Task >> Output the records below again, precisely as they are written.

· · ·

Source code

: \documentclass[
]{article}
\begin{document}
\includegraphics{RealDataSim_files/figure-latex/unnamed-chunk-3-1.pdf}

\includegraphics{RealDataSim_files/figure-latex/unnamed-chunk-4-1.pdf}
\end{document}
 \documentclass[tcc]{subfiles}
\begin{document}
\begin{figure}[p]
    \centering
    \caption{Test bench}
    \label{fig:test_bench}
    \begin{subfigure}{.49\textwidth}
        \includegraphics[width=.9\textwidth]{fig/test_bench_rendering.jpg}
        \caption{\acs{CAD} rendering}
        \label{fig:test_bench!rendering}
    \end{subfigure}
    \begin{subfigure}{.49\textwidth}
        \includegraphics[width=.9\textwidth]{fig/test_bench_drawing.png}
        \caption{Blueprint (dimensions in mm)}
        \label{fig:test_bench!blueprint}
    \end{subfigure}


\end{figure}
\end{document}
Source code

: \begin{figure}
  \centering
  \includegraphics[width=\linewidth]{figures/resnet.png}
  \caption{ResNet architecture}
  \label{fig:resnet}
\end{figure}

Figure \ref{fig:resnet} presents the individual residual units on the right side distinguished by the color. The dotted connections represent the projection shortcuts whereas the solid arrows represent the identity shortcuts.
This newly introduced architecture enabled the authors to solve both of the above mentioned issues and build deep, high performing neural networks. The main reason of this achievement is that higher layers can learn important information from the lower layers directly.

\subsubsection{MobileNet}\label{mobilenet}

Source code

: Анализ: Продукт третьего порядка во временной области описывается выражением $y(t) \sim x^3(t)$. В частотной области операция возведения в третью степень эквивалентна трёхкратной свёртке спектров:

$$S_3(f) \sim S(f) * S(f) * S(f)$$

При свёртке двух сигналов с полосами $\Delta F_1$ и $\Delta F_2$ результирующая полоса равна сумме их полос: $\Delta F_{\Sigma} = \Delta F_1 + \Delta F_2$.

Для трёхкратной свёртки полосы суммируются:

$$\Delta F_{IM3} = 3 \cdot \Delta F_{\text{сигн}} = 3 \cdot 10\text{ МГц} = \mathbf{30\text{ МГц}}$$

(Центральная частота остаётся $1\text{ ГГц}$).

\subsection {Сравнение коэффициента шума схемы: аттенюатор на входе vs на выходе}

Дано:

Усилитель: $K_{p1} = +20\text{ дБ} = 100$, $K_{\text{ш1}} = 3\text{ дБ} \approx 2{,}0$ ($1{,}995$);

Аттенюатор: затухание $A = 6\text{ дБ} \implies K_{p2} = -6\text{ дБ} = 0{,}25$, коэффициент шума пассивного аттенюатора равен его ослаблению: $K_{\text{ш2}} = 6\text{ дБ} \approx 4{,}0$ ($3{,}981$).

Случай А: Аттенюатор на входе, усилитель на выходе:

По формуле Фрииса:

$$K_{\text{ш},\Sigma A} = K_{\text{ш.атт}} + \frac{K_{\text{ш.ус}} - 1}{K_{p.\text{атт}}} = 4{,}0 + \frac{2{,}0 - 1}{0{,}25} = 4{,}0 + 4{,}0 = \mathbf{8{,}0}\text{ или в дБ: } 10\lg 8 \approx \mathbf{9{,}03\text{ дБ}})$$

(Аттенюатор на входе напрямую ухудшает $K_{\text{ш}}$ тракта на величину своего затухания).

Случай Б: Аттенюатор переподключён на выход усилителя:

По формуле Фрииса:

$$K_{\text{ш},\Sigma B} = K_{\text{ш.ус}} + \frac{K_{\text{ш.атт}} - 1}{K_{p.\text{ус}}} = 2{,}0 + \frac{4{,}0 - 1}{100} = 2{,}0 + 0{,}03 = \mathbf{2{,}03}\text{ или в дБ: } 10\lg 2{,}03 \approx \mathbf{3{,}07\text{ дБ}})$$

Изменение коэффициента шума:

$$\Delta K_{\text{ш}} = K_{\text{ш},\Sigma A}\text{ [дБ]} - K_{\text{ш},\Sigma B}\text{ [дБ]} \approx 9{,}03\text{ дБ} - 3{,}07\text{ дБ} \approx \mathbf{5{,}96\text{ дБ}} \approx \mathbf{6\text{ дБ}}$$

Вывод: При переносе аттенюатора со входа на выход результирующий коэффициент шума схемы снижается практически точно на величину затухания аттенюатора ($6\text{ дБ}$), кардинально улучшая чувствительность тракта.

· · ·

Completed exercise >>
Source code

: \documentclass[
]{article}
\begin{document}
\includegraphics{RealDataSim_files/figure-latex/unnamed-chunk-3-1.pdf}

\includegraphics{RealDataSim_files/figure-latex/unnamed-chunk-4-1.pdf}
\end{document}
 \documentclass[tcc]{subfiles}
\begin{document}
\begin{figure}[p]
    \centering
    \caption{Test bench}
    \label{fig:test_bench}
    \begin{subfigure}{.49\textwidth}
        \includegraphics[width=.9\textwidth]{fig/test_bench_rendering.jpg}
        \caption{\acs{CAD} rendering}
        \label{fig:test_bench!rendering}
    \end{subfigure}
    \begin{subfigure}{.49\textwidth}
        \includegraphics[width=.9\textwidth]{fig/test_bench_drawing.png}
        \caption{Blueprint (dimensions in mm)}
        \label{fig:test_bench!blueprint}
    \end{subfigure}


\end{figure}
\end{document}
Source code

: \begin{figure}
  \centering
  \includegraphics[width=\linewidth]{figures/resnet.png}
  \caption{ResNet architecture}
  \label{fig:resnet}
\end{figure}

Figure \ref{fig:resnet} presents the individual residual units on the right side distinguished by the color. The dotted connections represent the projection shortcuts whereas the solid arrows represent the identity shortcuts.
This newly introduced architecture enabled the authors to solve both of the above mentioned issues and build deep, high performing neural networks. The main reason of this achievement is that higher layers can learn important information from the lower layers directly.

\subsubsection{MobileNet}\label{mobilenet}

Source code

: Анализ: Продукт третьего порядка во временной области описывается выражением $y(t) \sim x^3(t)$. В частотной области операция возведения в третью степень эквивалентна трёхкратной свёртке спектров:

$$S_3(f) \sim S(f) * S(f) * S(f)$$

При свёртке двух сигналов с полосами $\Delta F_1$ и $\Delta F_2$ результирующая полоса равна сумме их полос: $\Delta F_{\Sigma} = \Delta F_1 + \Delta F_2$.

Для трёхкратной свёртки полосы суммируются:

$$\Delta F_{IM3} = 3 \cdot \Delta F_{\text{сигн}} = 3 \cdot 10\text{ МГц} = \mathbf{30\text{ МГц}}$$

(Центральная частота остаётся $1\text{ ГГц}$).

\subsection {Сравнение коэффициента шума схемы: аттенюатор на входе vs на выходе}

Дано:

Усилитель: $K_{p1} = +20\text{ дБ} = 100$, $K_{\text{ш1}} = 3\text{ дБ} \approx 2{,}0$ ($1{,}995$);

Аттенюатор: затухание $A = 6\text{ дБ} \implies K_{p2} = -6\text{ дБ} = 0{,}25$, коэффициент шума пассивного аттенюатора равен его ослаблению: $K_{\text{ш2}} = 6\text{ дБ} \approx 4{,}0$ ($3{,}981$).

Случай А: Аттенюатор на входе, усилитель на выходе:

По формуле Фрииса:

$$K_{\text{ш},\Sigma A} = K_{\text{ш.атт}} + \frac{K_{\text{ш.ус}} - 1}{K_{p.\text{атт}}} = 4{,}0 + \frac{2{,}0 - 1}{0{,}25} = 4{,}0 + 4{,}0 = \mathbf{8{,}0}\text{ или в дБ: } 10\lg 8 \approx \mathbf{9{,}03\text{ дБ}})$$

(Аттенюатор на входе напрямую ухудшает $K_{\text{ш}}$ тракта на величину своего затухания).

Случай Б: Аттенюатор переподключён на выход усилителя:

По формуле Фрииса:

$$K_{\text{ш},\Sigma B} = K_{\text{ш.ус}} + \frac{K_{\text{ш.атт}} - 1}{K_{p.\text{ус}}} = 2{,}0 + \frac{4{,}0 - 1}{100} = 2{,}0 + 0{,}03 = \mathbf{2{,}03}\text{ или в дБ: } 10\lg 2{,}03 \approx \mathbf{3{,}07\text{ дБ}})$$

Изменение коэффициента шума:

$$\Delta K_{\text{ш}} = K_{\text{ш},\Sigma A}\text{ [дБ]} - K_{\text{ш},\Sigma B}\text{ [дБ]} \approx 9{,}03\text{ дБ} - 3{,}07\text{ дБ} \approx \mathbf{5{,}96\text{ дБ}} \approx \mathbf{6\text{ дБ}}$$

Вывод: При переносе аттенюатора со входа на выход результирующий коэффициент шума схемы снижается практически точно на величину затухания аттенюатора ($6\text{ дБ}$), кардинально улучшая чувствительность тракта.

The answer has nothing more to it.